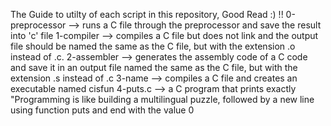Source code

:The Guide to utilty of each script in this repository, Good Read :) !!
0-preprocessor --> runs a C file through the preprocessor and save the result into 'c' file
1-compiler --> compiles a C file but does not link and the output file should be named the same as the C file, but with the extension .o instead of .c.
2-assembler --> generates the assembly code of a C code and save it in an output file named the same as the C file, but with the extension .s instead of .c
3-name --> compiles a C file and creates an executable named cisfun
4-puts.c --> a C program that prints exactly "Programming is like building a multilingual puzzle, followed by a new line using function puts and end with the value 0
┄┄┄┄┄┄
[AIM OF THE EXERCISE]: Pictures are to be left out; the lines from the start of the records above through the line holding "0-preprocessor --> runs" are to be returned exactly.

[ANSWER BELOW]:
Source code

:The Guide to utilty of each script in this repository, Good Read :) !!
0-preprocessor --> runs a C file through the preprocessor and save the result into 'c' file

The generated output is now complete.